Donald Trump jolted the political world yesterday when he endorsed foreign interference in American elections. The result is a multifaceted controversy, including an awkward dynamic for the president's party: would Republicans endorse Trump's reckless posture? Are they prepared to criticize him and risk the White House's wrath?
The answer for some GOP officials is to avoid the question altogether. If you were watching MSNBC this morning, for example, you might've caught Sen. Joni Ernst (R-Iowa) walking very quickly past reporters in a Capitol Hill hallway, ignoring their requests for comment.
Around the same time, a CNN anchor said a congressional Republican had agreed to appear on the air this morning, but he or she canceled.
To his credit, Sen. Lindsey Graham (R-S.C.) was at least willing to comment.

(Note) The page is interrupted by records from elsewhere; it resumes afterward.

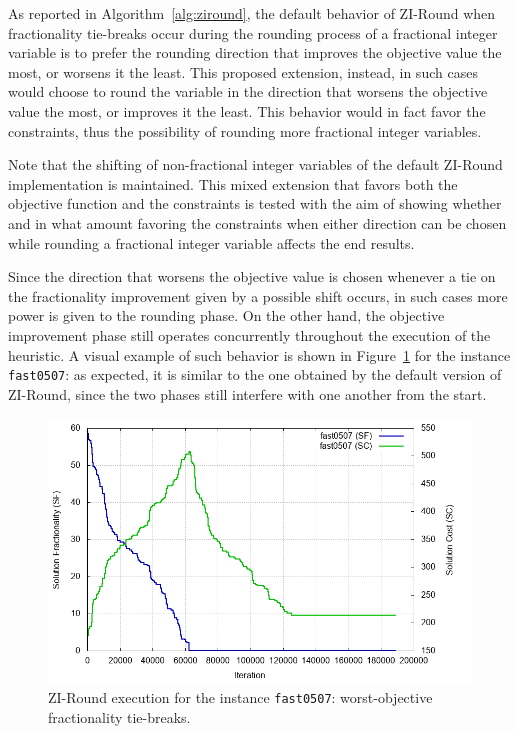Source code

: \documentclass[a4paper,12pt,twoside]{scrbook}
\begin{document}
As reported in Algorithm~\ref{alg:ziround}, the default behavior of ZI-Round when fractionality tie-breaks occur during the rounding process of a fractional integer variable is to prefer the rounding direction that improves the objective value the most, or worsens it the least. This proposed extension, instead, in such cases would choose to round the variable in the direction that worsens the objective value the most, or improves it the least. This behavior would in fact favor the constraints, thus the possibility of rounding more fractional integer variables. \par

Note that the shifting of non-fractional integer variables of the default ZI-Round implementation is maintained. This mixed extension that favors both the objective function and the constraints is tested with the aim of showing whether and in what amount favoring the constraints when either direction can be chosen while rounding a fractional integer variable affects the end results. \par 

Since the direction that worsens the objective value is chosen whenever a tie on the fractionality improvement given by a possible shift occurs, in such cases more power is given to the rounding phase. On the other hand, the objective improvement phase still operates concurrently throughout the execution of the heuristic. A visual example of such behavior is shown in Figure~\ref{fig:exzi-fractieworstobj} for the instance \texttt{fast0507}: as expected, it is similar to the one obtained by the default version of ZI-Round, since the two phases still interfere with one another from the start.
\begin{figure}[ht]
	\centering
	\includegraphics[width=\textwidth]{fast0507-fractieworstobj.png}
	\caption{ZI-Round execution for the instance \texttt{fast0507}: worst-objective fractionality tie-breaks.}
	\label{fig:exzi-fractieworstobj}
\end{figure}
\end{document}
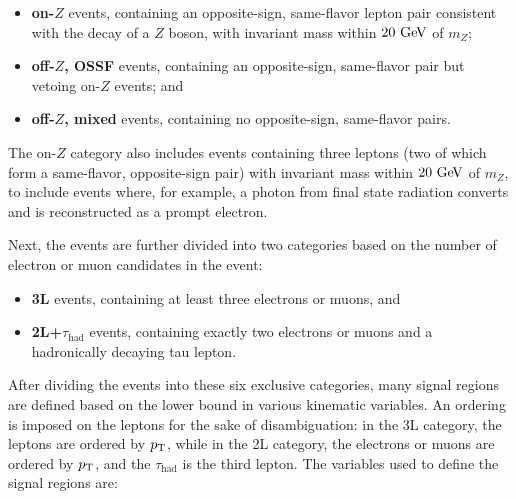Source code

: \begin{itemize}
	\item \textbf{on-$Z$} events, containing an opposite-sign, same-flavor lepton pair consistent with the decay of a $Z$ boson, with invariant mass within $20 \GeV$ of $m_Z$;
	\item \textbf{off-$Z$, OSSF} events, containing an opposite-sign, same-flavor pair but vetoing on-$Z$ events; and
	\item \textbf{off-$Z$, mixed} events, containing no opposite-sign, same-flavor pairs.
\end{itemize}

The on-$Z$ category also includes events containing three leptons (two of which form a same-flavor, opposite-sign pair) with invariant mass within $20 \GeV$ of $m_Z$, to include events where, for example, a photon from final state radiation converts and is reconstructed as a prompt electron.

Next, the events are further divided into two categories based on the number of electron or muon candidates in the event:

\begin{itemize}
	\item \textbf{3L} events, containing at least three electrons or muons, and
	\item \textbf{2L+$\tau_{\mathrm{had}}$} events, containing exactly two electrons or muons and a hadronically decaying tau lepton.
\end{itemize}

After dividing the events into these six exclusive categories, many signal regions are defined based on the lower bound in various kinematic variables. An ordering is imposed on the leptons for the sake of disambiguation: in the 3L category, the leptons are ordered by $p_{\text{T}}$, while in the 2L category, the electrons or muons are ordered by $p_{\text{T}}$, and the $\tau_{\mathrm{had}}$ is the third lepton.  The variables used to define the signal regions are:


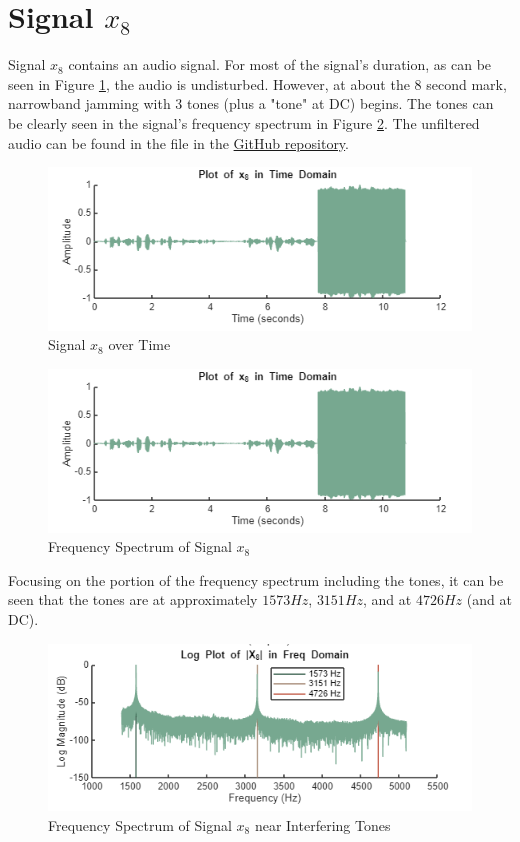 
\section{Signal $x_8$}

Signal $x_8$ contains an audio signal.  For most of the signal's duration, as can be seen in Figure \ref{fig:x8}, the audio is undisturbed.  However, at about the 8 second mark, narrowband jamming with 3 tones (plus a "tone" at DC) begins.  The tones can be clearly seen in the signal's frequency spectrum in Figure \ref{fig:X8}.  The unfiltered audio can be found in the  file in the \href{https://github.com/dbcometto/ece434_cpx2}{GitHub repository}.

\begin{figure}[H]
    \centering
    \includegraphics[width=0.5\linewidth]{figures/x8_prefilter.png}
    \caption{Signal $x_8$ over Time}
    \label{fig:x8}
\end{figure}

\begin{figure}[H]
    \centering
    \includegraphics[width=0.5\linewidth]{figures/X8_prefilter.png}
    \caption{Frequency Spectrum of Signal $x_8$}
    \label{fig:X8}
\end{figure}

Focusing on the portion of the frequency spectrum including the tones, it can be seen that the tones are at approximately $1573 \unit{Hz}$, $3151 \unit{Hz}$, and at $4726 \unit{Hz}$ (and at DC).
\begin{figure}[H]
    \centering
    \includegraphics[width=0.5\linewidth]{figures/X8_prefilter_zoom.png}
    \caption{Frequency Spectrum of Signal $x_8$ near Interfering Tones}
    \label{fig:enter-label}
\end{figure}

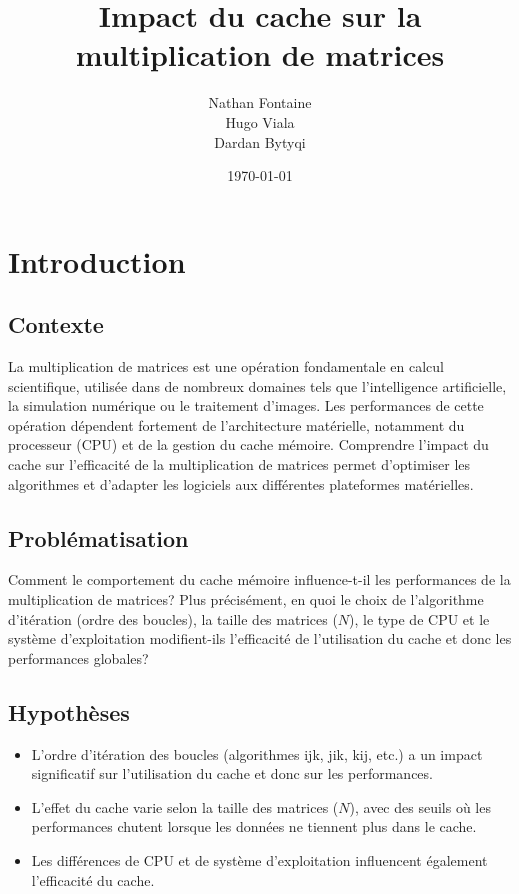 \documentclass[a4paper,12pt]{article}
\title{Impact du cache sur la multiplication de matrices}
\author{
    Nathan Fontaine
    \\ 
    Hugo Viala
    \\ 
    Dardan Bytyqi
    \\
    }
\date{\today}
\begin{document}
\maketitle

\section{Introduction}

\subsection*{Contexte}
La multiplication de matrices est une opération fondamentale en calcul scientifique, utilisée dans de nombreux domaines tels que l'intelligence artificielle, la simulation numérique ou le traitement d'images. Les performances de cette opération dépendent fortement de l'architecture matérielle, notamment du processeur (CPU) et de la gestion du cache mémoire. Comprendre l'impact du cache sur l'efficacité de la multiplication de matrices permet d'optimiser les algorithmes et d'adapter les logiciels aux différentes plateformes matérielles.

\subsection*{Problématisation}
Comment le comportement du cache mémoire influence-t-il les performances de la multiplication de matrices?
Plus précisément, en quoi le choix de l'algorithme d'itération (ordre des boucles), 
la taille des matrices (\(N\)), le type de CPU et le système d'exploitation modifient-ils 
l'efficacité de l'utilisation du cache et donc les performances globales?

\subsection*{Hypothèses}
\begin{itemize}
    \item L'ordre d'itération des boucles (algorithmes ijk, jik, kij, etc.) a un impact significatif sur l'utilisation du cache et donc sur les performances.
    \item L'effet du cache varie selon la taille des matrices (\(N\)), avec des seuils où les performances chutent lorsque les données ne tiennent plus dans le cache.
    \item Les différences de CPU et de système d'exploitation influencent également l'efficacité du cache.
\end{itemize}
\end{document}
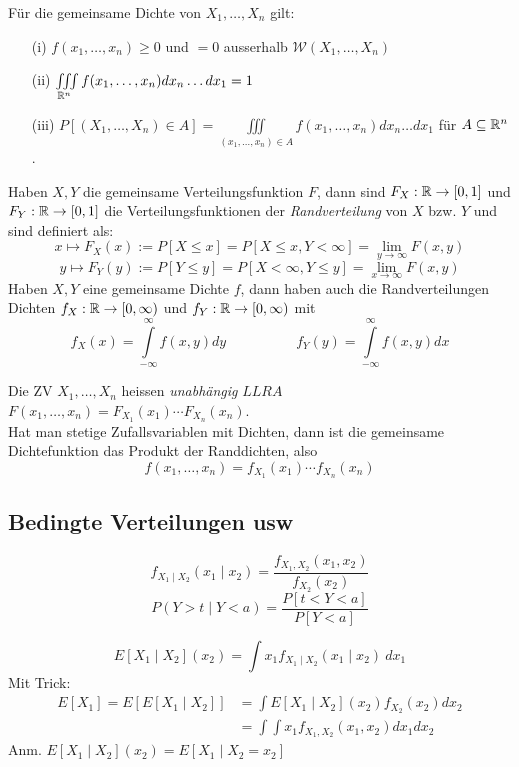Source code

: \begin{korollar}
Für die gemeinsame Dichte von $X_1,\dots,X_n$ gilt:
\begin{itemize}
\item[(i)] $f(x_1,\dots, x_n) \geq 0$ und $=0$ ausserhalb $\mathcal{W}(X_1, \dots, X_n)$
\item[(ii)] $ \iiint \limits_{\mathbb{R}^n} f(x_1, \dots, x_n) dx_n \dots dx_1 = 1$
\item[(iii)] $P[(X_1,\dots, X_n) \in A] = \iiint \limits_{(x_1,\dots,x_n) \in A} f(x_1, \dots, x_n) dx_n \dots dx_1$ für $A\subseteq \mathbb{R}^n$.
\end{itemize}
\end{korollar}

\begin{definition}
Haben $X,Y$ die gemeinsame Verteilungsfunktion $F$, dann sind $F_X:\mathbb{R}\to[0,1]$ und $F_Y:\mathbb{R}\to[0,1]$ die Verteilungsfunktionen der \textit{Randverteilung} von $X$ bzw. $Y$ und sind definiert als:
$$ x \mapsto F_X(x) := P[X \leq x] = P[X \leq x, Y < \infty] = \lim_{y\to \infty} F(x,y)$$
$$ y \mapsto F_Y(y) := P[Y \leq y] = P[X < \infty, Y \leq y] = \lim_{x\to \infty} F(x,y)$$
Haben $X,Y$ eine gemeinsame Dichte $f$, dann haben auch die Randverteilungen Dichten $f_X:\mathbb{R}\to [0, \infty)$ und $f_Y:\mathbb{R} \to [0, \infty)$ mit
$$ f_X(x) = \int\limits_{-\infty}^{\infty} f(x,y) dy \quad \quad \quad \quad \quad f_Y(y) = \int \limits_{-\infty}^{\infty} f(x,y) dx$$
\end{definition}

\begin{definition}
Die ZV $X_1,\dots,X_n$ heissen \textit{unabhängig} $LLRA$ $F(x_1,\dots,x_n) = F_{X_1}(x_1) \cdots F_{X_n}(x_n)$.\\
Hat man stetige Zufallsvariablen mit Dichten, dann ist die gemeinsame Dichtefunktion das Produkt der Randdichten, also
$$ f(x_1, \dots, x_n) = f_{X_1}(x_1) \cdots f_{X_n}(x_n)$$
\end{definition}

\subsection{Bedingte Verteilungen usw}

\begin{definition}

$$ f_{X_1 \mid X_2}(x_1\mid x_2) = \frac{f_{X_1, X_2}(x_1, x_2)}{f_{X_2}(x_2)}$$
$$ P(Y > t\mid Y < a) = \frac{P[t < Y < a]}{P[Y < a]}$$

$$ E[X_1 \mid X_2](x_2) = \int x_1 f_{X_1 \mid X_2}(x_1\mid x_2)\ dx_1$$
Mit Trick:
\begin{align*}
	E[X_1] = E[E[X_1 \mid X_2]] &= \int E[X_1 \mid X_2](x_2) f_{X_2}(x_2) dx_2\\
	&=\int \int x_1 f_{X_1, X_2}(x_1, x_2) dx_1 dx_2
\end{align*}
Anm. $E[X_1 \mid X_2](x_2) = E[X_1 \mid X_2=x_2]$ 
\end{definition}

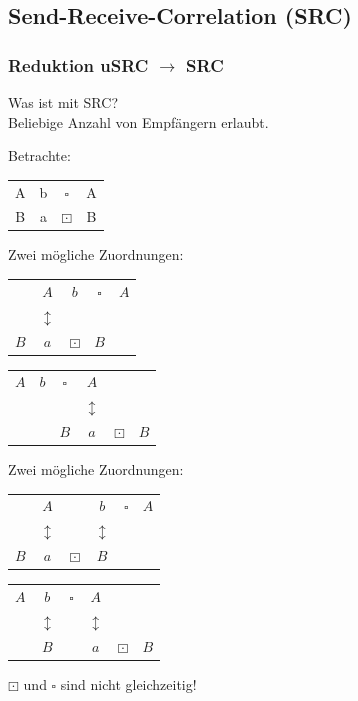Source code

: \documentclass[ignorenonframetext]{beamer}
\newcommand{\mybreak}{\par\vspace*{\baselineskip}}
\begin{document}
\subsection{Send-Receive-Correlation (SRC)}
\begin{frame}
	\frametitle{Reduktion uSRC $\rightarrow$ SRC}
	Was ist mit SRC? \\
  Beliebige Anzahl von Empfängern erlaubt.\mybreak

\pause

	Betrachte:
	
	\begin{center}
\begin{tabular}{cccc}
	A&b&$\square$&A\\
	B&a&$\boxdot$&B\\
\end{tabular}
	\end{center}

\begin{overprint}

Zwei mögliche Zuordnungen:\mybreak
\begin{tabular}{ccccc}
	&$A$&$b$        &$\square$&$A$ \\
	&$\updownarrow$\\
	$B$&$a$&$\boxdot$&$B$        &  \\
\end{tabular}
\hspace{1cm}\vline\hspace{1cm}
\begin{tabular}{cccccc}
	$A$&$b$&$\square$&$A$\\
	& &         &$\updownarrow$\\
	& &  $B$      &$a$&$\boxdot$&$B$\\
\end{tabular}\mybreak



Zwei mögliche Zuordnungen:\mybreak
\begin{tabular}{cccccc}
	&$A$ &         &$b$        &$\square$&$A$ \\
	&  $\updownarrow$ & &$\updownarrow $\\
	$B$&$a$&$\boxdot$&$B$        &  \\
\end{tabular}
\hspace{1cm}\vline\hspace{1cm}
\begin{tabular}{cccccc}
	$A$& $b$&$\square$&$A$\\
	&   $\updownarrow $      & &$\updownarrow$\\
	&  $B$ &     &$a$&$\boxdot$&$B$\\
\end{tabular}\mybreak

$\boxdot$ und $\square$ sind nicht gleichzeitig!

\end{overprint}


\end{frame}
\end{document}
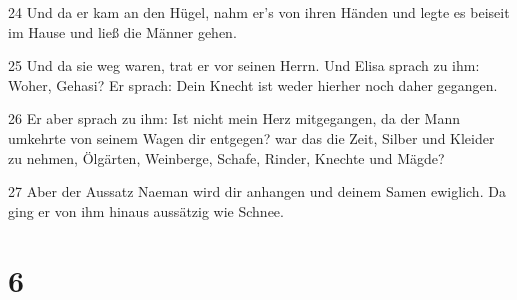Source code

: \par 24 Und da er kam an den Hügel, nahm er's von ihren Händen und legte es beiseit im Hause und ließ die Männer gehen.
\par 25 Und da sie weg waren, trat er vor seinen Herrn. Und Elisa sprach zu ihm: Woher, Gehasi? Er sprach: Dein Knecht ist weder hierher noch daher gegangen.
\par 26 Er aber sprach zu ihm: Ist nicht mein Herz mitgegangen, da der Mann umkehrte von seinem Wagen dir entgegen? war das die Zeit, Silber und Kleider zu nehmen, Ölgärten, Weinberge, Schafe, Rinder, Knechte und Mägde?
\par 27 Aber der Aussatz Naeman wird dir anhangen und deinem Samen ewiglich. Da ging er von ihm hinaus aussätzig wie Schnee.

\chapter{6}

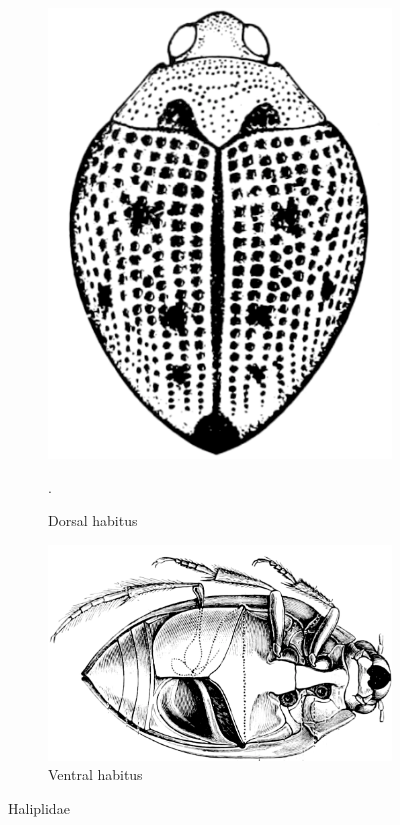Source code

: \documentclass[letterpaper, 11pt]{article}
\begin{document}
\begin{figure}[ht!]
  \centering
\begin{subfigure}[ht!]{0.2\textwidth}
   \includegraphics[width=\textwidth]{HaliplidHabitus.png}
  \caption{Dorsal habitus \citep[][Fig. 13:4a]{bhlitem126080aquatic}}.
  \label{fig:halipliddors}
\end{subfigure}
    \qquad
\begin{subfigure}[ht!]{0.45\textwidth}
\includegraphics[width=\textwidth]{HaliplidHabitus2.png}
  \caption{
  Ventral habitus \citep[][Fig. 34]{bhlitem36600}}
  \label{fig:haliplididvent}
\end{subfigure}
    \caption{Haliplidae}
\end{figure}
\end{document}
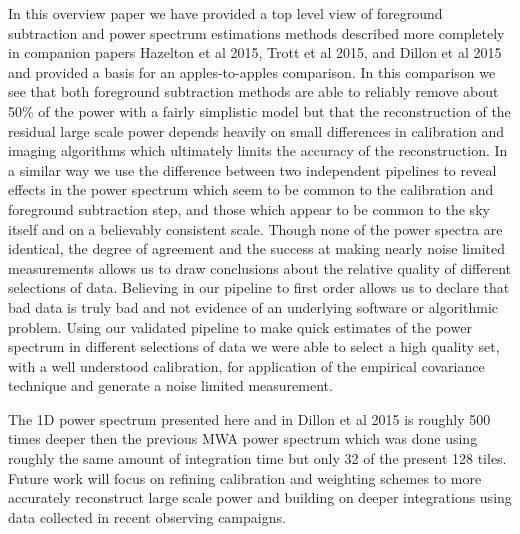 \documentclass[preprint2]{aastex}
\def\chipscite{Trott et al 2015}
\def\eppsiloncite{Hazelton et al 2015}
\def\dilloncite{Dillon et al 2015 }
\begin{document}
In this overview paper we have provided a top level view of foreground subtraction and power spectrum estimations methods described more completely in companion papers \eppsiloncite{}, \chipscite{}, and \dilloncite{} and provided a basis for an apples-to-apples comparison.  In this comparison we see that both foreground subtraction methods are able to reliably remove about 50\% of the power with a fairly simplistic model but that the reconstruction of the residual large scale power depends heavily on small differences in calibration and imaging algorithms which ultimately limits the accuracy of the reconstruction.  In a similar way we use the difference between two independent pipelines to reveal effects in the power spectrum which seem to be common to the calibration and foreground subtraction step, and those which appear to be common to the sky itself and on a believably consistent scale.  Though none of the power spectra are identical, the degree of agreement and the success at making nearly noise limited measurements allows us to draw conclusions about the relative quality of different selections of data. Believing in our pipeline to first order allows us to declare that bad data is truly bad and not evidence of an underlying software or algorithmic problem.  Using our validated pipeline to make quick estimates of the power spectrum in different selections of data we were able to select a high quality set, with a well understood calibration, for application of the empirical  covariance technique and generate a noise limited measurement. 

The 1D power spectrum presented here and in \dilloncite{} is roughly 500 times deeper then the previous MWA power spectrum \citep{Dillon:2014p9788} which was done using roughly the same amount of integration time but only 32 of the present 128 tiles.  Future work will focus on refining calibration and weighting schemes to more accurately reconstruct large scale power and building on deeper integrations using data collected in recent observing campaigns.




\acknowledgments
\end{document}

"I think that's wrong. That's a mistake," Graham, a frequent defender of the president, said. "I've been consistent on this. If a public official is approached by a foreign government offering anything of value ... the right answer is 'no.'"
Graham added that he is willing to look at legislation to more clearly define what is illegal, and that "you accept assistance from a foreign government at your own peril."
"The answer is 'no.' It's got to be 'no,'" Graham told reporters during a separate interview.
So far, so good. But the South Carolinian, who's up for re-election next year, went on to say this morning, "I'm hoping some of my Democratic colleagues will take more seriously the fact that Christopher Steele was a foreign agent paid for by the Democratic Party."
Graham echoed this in a written statement, denouncing "foreign influence in American elections," before condemning Democrats for "hiring a foreign national" to "dig up dirt" on the Republican nominee.
Sen. John Cornyn (R-Texas), who's also running next year, took a similar tack: the senator conceded that accepting foreign interference is "dangerous," before immediately pivoting to a complaint about the Clinton campaign and "a British spy's dossier."